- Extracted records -
┌────────
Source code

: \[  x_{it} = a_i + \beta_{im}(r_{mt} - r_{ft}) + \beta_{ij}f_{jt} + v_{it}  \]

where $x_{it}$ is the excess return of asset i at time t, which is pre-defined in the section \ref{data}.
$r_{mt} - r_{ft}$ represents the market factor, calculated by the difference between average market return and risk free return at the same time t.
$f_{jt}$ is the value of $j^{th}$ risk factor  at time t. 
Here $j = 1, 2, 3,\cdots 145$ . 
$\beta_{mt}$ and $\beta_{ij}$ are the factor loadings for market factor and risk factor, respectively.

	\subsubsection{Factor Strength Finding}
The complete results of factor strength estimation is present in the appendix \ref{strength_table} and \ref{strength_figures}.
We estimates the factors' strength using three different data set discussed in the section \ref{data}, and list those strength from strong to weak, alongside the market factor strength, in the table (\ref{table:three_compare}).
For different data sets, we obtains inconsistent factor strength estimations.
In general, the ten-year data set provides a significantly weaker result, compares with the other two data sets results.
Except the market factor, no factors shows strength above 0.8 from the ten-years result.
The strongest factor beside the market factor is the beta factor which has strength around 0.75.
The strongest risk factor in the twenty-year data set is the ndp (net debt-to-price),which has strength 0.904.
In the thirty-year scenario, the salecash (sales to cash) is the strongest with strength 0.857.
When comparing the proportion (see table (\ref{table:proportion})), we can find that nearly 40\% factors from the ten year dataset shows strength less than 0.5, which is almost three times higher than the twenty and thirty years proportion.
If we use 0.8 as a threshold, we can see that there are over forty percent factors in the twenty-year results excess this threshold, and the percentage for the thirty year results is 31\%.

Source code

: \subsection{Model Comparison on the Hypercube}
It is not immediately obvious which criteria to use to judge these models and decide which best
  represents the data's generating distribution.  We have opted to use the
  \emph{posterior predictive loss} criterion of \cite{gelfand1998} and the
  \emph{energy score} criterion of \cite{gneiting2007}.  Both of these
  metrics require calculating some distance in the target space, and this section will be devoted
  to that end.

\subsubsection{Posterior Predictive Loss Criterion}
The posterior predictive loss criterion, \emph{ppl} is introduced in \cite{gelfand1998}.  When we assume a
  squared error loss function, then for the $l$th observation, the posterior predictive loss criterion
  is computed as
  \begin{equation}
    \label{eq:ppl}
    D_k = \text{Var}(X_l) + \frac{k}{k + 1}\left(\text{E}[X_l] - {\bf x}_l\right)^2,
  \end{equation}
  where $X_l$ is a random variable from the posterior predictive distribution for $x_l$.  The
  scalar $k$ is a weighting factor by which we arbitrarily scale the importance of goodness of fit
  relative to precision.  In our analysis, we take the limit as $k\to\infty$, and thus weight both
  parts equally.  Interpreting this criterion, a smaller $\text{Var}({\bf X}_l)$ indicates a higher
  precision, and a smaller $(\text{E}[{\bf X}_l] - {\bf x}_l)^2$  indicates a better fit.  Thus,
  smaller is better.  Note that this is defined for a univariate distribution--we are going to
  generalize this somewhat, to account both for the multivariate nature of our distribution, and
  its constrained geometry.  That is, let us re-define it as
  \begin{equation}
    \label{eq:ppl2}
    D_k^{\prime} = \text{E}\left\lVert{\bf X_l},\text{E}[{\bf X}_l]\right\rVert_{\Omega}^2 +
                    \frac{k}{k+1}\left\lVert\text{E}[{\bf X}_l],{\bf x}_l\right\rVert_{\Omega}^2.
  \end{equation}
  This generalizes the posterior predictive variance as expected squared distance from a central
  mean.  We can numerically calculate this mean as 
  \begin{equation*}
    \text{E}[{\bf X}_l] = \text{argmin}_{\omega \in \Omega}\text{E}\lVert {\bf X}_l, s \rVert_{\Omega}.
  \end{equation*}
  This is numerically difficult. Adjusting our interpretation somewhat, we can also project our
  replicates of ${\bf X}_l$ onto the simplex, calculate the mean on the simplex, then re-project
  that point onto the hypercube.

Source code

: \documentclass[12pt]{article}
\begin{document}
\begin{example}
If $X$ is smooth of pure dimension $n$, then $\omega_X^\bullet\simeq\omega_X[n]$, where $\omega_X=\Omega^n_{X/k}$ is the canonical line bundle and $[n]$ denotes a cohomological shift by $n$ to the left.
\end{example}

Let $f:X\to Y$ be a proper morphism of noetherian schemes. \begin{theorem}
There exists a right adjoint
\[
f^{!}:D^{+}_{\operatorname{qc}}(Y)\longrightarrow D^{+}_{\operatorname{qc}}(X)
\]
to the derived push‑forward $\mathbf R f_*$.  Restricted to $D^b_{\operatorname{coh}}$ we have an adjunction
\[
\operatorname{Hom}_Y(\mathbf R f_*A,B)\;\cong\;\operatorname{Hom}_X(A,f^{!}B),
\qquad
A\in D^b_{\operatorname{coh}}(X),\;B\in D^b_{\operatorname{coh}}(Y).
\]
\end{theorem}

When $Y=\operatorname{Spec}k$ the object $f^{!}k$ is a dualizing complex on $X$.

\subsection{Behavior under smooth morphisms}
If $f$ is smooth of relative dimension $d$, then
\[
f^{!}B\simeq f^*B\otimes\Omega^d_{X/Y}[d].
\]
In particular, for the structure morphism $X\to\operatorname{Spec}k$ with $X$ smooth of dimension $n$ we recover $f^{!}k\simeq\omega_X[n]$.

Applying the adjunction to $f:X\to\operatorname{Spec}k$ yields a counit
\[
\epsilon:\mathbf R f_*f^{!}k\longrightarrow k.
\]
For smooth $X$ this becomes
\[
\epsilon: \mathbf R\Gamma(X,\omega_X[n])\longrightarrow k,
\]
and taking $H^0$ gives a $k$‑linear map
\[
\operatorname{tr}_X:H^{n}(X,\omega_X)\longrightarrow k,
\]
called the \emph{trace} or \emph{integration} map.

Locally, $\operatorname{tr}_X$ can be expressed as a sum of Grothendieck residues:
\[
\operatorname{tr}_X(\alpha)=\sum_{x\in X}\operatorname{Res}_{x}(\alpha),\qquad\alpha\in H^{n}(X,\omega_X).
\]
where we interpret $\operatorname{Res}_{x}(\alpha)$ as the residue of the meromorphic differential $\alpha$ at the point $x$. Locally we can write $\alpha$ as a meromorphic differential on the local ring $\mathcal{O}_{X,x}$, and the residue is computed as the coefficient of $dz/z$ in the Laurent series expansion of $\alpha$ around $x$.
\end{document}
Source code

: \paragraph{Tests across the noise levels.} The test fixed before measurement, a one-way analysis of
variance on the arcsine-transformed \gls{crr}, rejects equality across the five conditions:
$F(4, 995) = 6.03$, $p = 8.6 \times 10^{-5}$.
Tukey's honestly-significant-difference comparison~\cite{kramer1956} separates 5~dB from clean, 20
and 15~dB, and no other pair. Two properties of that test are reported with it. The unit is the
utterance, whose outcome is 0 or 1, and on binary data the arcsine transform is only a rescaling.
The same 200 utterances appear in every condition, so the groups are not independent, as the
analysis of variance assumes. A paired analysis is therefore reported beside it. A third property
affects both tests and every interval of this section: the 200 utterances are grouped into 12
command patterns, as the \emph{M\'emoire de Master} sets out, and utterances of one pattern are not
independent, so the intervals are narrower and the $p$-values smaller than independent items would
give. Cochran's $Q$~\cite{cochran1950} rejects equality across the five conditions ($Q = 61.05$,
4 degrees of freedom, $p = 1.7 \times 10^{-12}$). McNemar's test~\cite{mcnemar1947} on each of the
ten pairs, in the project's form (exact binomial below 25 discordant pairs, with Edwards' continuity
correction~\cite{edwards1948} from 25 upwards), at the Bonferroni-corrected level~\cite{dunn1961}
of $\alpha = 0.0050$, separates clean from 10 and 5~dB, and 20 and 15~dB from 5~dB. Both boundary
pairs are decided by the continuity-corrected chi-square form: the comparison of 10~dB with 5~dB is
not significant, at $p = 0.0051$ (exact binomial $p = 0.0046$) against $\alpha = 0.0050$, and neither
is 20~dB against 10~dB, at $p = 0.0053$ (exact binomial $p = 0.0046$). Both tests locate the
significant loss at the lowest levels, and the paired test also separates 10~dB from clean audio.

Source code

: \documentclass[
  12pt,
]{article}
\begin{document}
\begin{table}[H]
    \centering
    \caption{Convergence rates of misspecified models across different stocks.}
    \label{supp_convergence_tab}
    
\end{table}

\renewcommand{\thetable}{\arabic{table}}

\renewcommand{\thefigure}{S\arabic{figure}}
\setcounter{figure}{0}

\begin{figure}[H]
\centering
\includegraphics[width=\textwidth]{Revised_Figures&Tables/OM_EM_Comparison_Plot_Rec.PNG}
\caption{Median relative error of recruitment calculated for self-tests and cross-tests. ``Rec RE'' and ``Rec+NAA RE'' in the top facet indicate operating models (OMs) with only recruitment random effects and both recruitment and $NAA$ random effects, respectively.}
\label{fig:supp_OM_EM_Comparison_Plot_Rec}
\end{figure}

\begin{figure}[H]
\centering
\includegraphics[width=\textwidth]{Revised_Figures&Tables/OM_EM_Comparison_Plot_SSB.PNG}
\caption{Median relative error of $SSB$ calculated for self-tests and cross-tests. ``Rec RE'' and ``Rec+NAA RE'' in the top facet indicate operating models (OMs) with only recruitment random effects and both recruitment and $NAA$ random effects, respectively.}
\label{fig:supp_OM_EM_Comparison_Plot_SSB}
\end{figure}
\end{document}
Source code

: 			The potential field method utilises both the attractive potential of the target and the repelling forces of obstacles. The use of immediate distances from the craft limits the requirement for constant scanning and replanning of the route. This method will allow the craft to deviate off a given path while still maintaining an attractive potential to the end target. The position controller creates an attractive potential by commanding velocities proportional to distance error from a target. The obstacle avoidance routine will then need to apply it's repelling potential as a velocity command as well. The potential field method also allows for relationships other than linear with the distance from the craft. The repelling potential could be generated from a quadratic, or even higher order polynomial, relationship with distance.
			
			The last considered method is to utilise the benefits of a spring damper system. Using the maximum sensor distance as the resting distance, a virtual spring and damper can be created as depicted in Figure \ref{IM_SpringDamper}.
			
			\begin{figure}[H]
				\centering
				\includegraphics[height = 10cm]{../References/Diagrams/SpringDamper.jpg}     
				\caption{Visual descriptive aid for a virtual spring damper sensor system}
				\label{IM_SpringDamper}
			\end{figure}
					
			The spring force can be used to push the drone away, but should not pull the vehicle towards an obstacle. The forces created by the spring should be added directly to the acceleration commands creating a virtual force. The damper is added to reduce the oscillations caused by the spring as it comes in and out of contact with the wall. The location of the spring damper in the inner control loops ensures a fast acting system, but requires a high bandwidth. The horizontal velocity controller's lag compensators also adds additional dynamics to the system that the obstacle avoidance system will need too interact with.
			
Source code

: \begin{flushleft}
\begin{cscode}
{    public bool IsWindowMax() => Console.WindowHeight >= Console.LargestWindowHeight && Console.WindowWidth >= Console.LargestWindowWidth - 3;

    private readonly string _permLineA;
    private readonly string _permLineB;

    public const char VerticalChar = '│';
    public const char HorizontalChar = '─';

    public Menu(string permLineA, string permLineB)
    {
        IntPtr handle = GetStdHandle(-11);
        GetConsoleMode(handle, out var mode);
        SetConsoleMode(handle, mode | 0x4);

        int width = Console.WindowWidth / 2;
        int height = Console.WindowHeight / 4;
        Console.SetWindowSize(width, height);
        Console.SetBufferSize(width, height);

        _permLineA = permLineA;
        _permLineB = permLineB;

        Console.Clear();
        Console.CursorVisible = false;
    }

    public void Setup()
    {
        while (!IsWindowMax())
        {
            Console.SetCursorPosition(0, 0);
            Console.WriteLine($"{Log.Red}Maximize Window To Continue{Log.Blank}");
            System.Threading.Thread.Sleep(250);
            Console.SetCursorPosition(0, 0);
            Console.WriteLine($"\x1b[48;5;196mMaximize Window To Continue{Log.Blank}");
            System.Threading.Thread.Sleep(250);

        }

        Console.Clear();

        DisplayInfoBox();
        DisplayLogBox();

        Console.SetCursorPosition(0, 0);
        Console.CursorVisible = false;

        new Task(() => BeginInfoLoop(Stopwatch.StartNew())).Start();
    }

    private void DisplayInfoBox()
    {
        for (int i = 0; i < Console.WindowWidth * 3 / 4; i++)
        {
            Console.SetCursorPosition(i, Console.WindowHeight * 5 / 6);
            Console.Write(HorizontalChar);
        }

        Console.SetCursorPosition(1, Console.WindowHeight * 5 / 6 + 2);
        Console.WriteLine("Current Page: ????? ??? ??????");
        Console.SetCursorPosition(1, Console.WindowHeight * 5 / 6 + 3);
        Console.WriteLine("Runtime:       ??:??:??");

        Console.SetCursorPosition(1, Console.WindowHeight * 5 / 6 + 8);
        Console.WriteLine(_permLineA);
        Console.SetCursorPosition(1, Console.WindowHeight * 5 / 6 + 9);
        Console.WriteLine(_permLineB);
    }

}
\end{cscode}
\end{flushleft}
└────────
- Exercise prompt -
Lines that contain the word "linear": how many are there in the data? Give the number and nothing else.

- Your response -
2